Euronics e U.S. Arezzo, finalmente la maratona è coperta

Presentato in conferenza stampa il risultato del nuovo connubio stretto fra U.S. Arezzo ed Euronics. La copertura della vecchia storica maratona, ormai in disuso ed inagibile da anni, era un obiettivo che da anni tutti i tifosi segnalavano, e che non era mai stato raggiunto. Da oggi invece, un’immenso striscione di oltre 1600 metri quadri copre la maratona. In mezzo, campeggiano il logo del Comune e il cavallino dell’Arezzo calcio, con la scritta “Stadio Città di Arezzo”.

“Tutti ci dicevano che sarebbe stato impossibile riuscire ad arrivare a quello che oggi vi presentiamo” – ha detto il Responsabile Marketing dell’U.S. Arezzo Andrea Riccioli – “invece dimostriamo ancora una volta che il lavoro e la programmazione portano risultati, per i quali dobbiamo ringraziare Euronics e l’ingegnere Alessandro Butali, che si sono dimostrati da subito disponibili e pronti ad intervenire. Un’opera faraoinca, se si pensa che si parla di 1600 metri quadri di striscione. Voglio approfittare di questa conferenza anche per ringraziare tutti gli altri sponsor, che tutti insieme ci hanno permesso di superare il traguardo di raddoppiare gli introiti pubblicitari per l’U.S. Arezzo”.

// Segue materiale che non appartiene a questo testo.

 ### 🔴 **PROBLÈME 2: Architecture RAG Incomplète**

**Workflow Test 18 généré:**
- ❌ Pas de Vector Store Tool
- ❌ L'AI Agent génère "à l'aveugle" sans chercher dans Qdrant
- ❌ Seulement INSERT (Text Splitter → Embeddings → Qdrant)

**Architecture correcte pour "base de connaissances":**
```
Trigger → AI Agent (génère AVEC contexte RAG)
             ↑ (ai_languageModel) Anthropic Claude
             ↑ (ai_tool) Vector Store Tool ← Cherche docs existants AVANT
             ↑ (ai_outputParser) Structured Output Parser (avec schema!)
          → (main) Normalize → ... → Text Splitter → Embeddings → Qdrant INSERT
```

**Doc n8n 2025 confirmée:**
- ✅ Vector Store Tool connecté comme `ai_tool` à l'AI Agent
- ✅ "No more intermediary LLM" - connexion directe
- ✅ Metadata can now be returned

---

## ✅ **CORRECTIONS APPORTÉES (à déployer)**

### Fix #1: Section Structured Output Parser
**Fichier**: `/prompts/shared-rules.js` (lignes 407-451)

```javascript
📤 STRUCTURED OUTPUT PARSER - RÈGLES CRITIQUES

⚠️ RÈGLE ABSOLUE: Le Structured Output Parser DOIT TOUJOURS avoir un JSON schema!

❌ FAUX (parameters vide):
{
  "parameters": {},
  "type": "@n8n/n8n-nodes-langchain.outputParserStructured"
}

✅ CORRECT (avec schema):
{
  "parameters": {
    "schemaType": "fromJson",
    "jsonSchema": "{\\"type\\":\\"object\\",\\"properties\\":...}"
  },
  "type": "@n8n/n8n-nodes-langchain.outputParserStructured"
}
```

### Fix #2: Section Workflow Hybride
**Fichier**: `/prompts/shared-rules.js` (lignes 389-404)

“Ero sicuro che avremmo trovato un accordo con la famiglia Butali” – ha dichiarato il Responsabile della Comunicazione amaranto Stefano Brandini Dini – “sono sempre stati vicini all’Arezzo calcio, fanno parte della storia di questa squadra e di questa maglia, il Cavaliere Benito Butali ne è stato anche Presidente negli anni della serie B. Grazie al loro contributo, abbiamo potuto realizzare lo striscione che gli operai stanno finendo di installare in questo momento, e che da domani darà un’immagine migliore e più bella di Arezzo e della nostra squadra”.

“Non potevo in nessun modo dire di no all’Arezzo” – ha detto Alessandro Butali nel suo intervento durante la conferenza – “soprattutto per la copertura della maratona, dove ho passato la mia adolescenza di tifoso. Mi inorgoglisce lo spazio che oggi l’Arezzo mi sta dando, ma sono convinto che per un’azienda come Euronics sia d’obbligo aiutare l’U.S. Arezzo, perchè rappresenta la città e gli aretini in tutta Italia. Non è per un ritorno di immagine o economico, che abbiamo deciso di contribuire a questi lavori, perchè Euronics è un gruppo a livello europeo, e non è per questo che ci siamo mossi, ma per attaccamento alla maglia amaranto”.